When I think of Dad, I think of horse poo

Open Space
Derek Franz
Glenwood Springs, CO Colorado

When I was a little kid, between the ages of 3 and 5, I was terribly afraid of horse poop. A pile of pooey apples would stop me in the middle of a wide trail in the woods. There would be no going around the stuff, even if it wasn’t steaming. As far as I could see, for a long time, the only solution was for my dad to pick me up and place me on the other side of the stinky obstacle. I’d stepped in dog doo plenty of times, but for some reason horse dung seemed scary. Yet I even knew how to ride a horse and did so often. Whatever my fear was, my mom and dad didn’t give up, and I remember my father standing at my side, always there to help me face my fear.

When I was a little older, Dad would take me fishing at a pond that was near our house, at the end of a dirt road surrounded by small ranches. A resident gray goose I called “Graybie” was king of the roost there, presiding over a group of ducks that tooled around the pond. Sometimes I would be fishing and Graybie would run at me, hissing and threatening to bite. I remember squealing in fear at least once. Then Dad leaped onto the scene and swatted the pesky bird with his 9-foot fly rod, sending it on a hasty retreat to the water. It was a perfect demonstration of how I could handle that problem for myself in the future.

By the time I was 15, I was the one saving our butts in the mountains, though I was also the one who got us into the situations. When I started rock climbing at age 12, I was spending summers with Dad near Boulder, and I pretty much forced him into the sport as well.

At the beginning of our climbing days together, I think he went along feeling he could provide a watchful eye to my exploits. However, as I learned and became more advanced, he relied on me to teach him and thus relied on my judgment as well.

It’s hard for me to imagine many dads who would literally trust their teenage sons with their lives. My dad did, and even in moments when he shouldn’t have.

For instance, when I was 15, I insisted we attempt the Diamond of Longs Peak in a storm. Longs Peak is one of Colorado’s most famous 14,000-foot peaks, and the Diamond is a 900-foot wall of pink granite that sits entirely above 13,000 feet on Longs’ northeast face. The wall was even illegal for climbers to attempt until 1960.

But there we were, Dad and I, going up the involved approach and onto the Diamond in wet conditions with one 50-meter rope. Since I hadn’t ever had to retreat from a climb before, I was confident everything would work out just fine with 150 feet of rope.

Of course, the clouds and sleet swarmed over us once we were halfway up and we had to rappel. I rappelled first and soon found myself dangling on the ends of the rope, looking at a blank wall and wondering what I was going to anchor myself to. I found an old piece of yellow webbing tied around a constriction in a small crack. I clipped into it and called “Off rappel!” Dad came down and clipped into it. Then we pulled our rope from above and threaded it through the stale webbing as well for another rappel.

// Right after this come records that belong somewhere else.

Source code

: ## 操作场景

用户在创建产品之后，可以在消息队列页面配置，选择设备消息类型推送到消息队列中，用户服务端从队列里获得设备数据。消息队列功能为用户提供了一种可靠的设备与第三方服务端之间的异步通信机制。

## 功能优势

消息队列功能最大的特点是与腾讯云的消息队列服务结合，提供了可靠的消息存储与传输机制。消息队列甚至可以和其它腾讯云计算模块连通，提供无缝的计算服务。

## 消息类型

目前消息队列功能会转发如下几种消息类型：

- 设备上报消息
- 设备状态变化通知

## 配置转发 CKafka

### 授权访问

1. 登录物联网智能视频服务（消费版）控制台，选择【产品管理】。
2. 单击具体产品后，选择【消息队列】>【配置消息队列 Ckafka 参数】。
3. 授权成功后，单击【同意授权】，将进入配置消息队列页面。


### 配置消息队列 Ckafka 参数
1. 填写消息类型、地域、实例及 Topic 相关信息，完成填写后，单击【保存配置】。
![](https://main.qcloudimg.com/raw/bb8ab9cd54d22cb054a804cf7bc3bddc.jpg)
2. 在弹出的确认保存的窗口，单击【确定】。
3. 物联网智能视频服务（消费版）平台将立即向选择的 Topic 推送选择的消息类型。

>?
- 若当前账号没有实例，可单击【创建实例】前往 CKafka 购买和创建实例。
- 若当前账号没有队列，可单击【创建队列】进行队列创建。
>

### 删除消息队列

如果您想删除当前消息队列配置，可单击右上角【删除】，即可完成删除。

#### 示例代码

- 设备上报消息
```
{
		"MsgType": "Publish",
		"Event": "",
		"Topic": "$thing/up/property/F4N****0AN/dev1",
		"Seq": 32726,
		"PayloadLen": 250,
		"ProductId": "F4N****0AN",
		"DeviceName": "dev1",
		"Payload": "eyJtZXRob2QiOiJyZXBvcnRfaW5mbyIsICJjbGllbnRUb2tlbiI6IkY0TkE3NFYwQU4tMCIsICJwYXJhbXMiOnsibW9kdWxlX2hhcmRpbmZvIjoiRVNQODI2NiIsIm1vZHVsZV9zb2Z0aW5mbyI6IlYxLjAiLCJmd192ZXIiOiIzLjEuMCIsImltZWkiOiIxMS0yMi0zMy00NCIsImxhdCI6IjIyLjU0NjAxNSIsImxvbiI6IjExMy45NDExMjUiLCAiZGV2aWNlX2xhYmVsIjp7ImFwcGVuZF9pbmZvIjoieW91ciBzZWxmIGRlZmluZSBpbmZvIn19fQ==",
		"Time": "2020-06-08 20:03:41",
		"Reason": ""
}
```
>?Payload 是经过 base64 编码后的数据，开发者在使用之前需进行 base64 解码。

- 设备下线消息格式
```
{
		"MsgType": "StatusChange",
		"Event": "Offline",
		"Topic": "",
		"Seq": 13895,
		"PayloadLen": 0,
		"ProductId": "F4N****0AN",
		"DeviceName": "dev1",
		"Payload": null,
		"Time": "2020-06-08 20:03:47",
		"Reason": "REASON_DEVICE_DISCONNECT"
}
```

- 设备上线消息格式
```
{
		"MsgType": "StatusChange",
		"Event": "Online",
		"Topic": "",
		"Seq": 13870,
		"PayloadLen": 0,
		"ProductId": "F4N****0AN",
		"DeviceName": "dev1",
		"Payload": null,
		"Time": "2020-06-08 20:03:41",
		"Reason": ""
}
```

Obviously, we made it out that day, but the memory has awakened me in the middle of the night years later as I contemplate how easily that webbing could have torn on the edge of the jagged little crack – holding a combined 350-some pounds – and sent us hurtling backward to the talus almost 1,000 feet below. My dad even went back to the Diamond with me three more times … and the second time we were mildly electrocuted by lightning, though that was a freak storm and not our fault. The point is, Dad has always been there for me.

I laughed at myself out loud when I was hiking alone on a trail in Yosemite National Park about two years ago. I’d been traveling alone for many days and went for a walk in the woods when I caught myself pausing at a massive heap of horse dung that totally covered the trail to Mirror Lake. Apparently, after everything I’ve been through, I was still hesitant to step in the crap. Dad wasn’t there to carry me through, but I thought of him and waded in. The stuff was dry but it was thick and mushy under foot, and fat, black flies buzzed around it in the hot day. Not long after crossing the moat of poo, it came to mind how there are some stinky things in life that can’t be avoided and how many of those things, really, are just heaps of horse apples.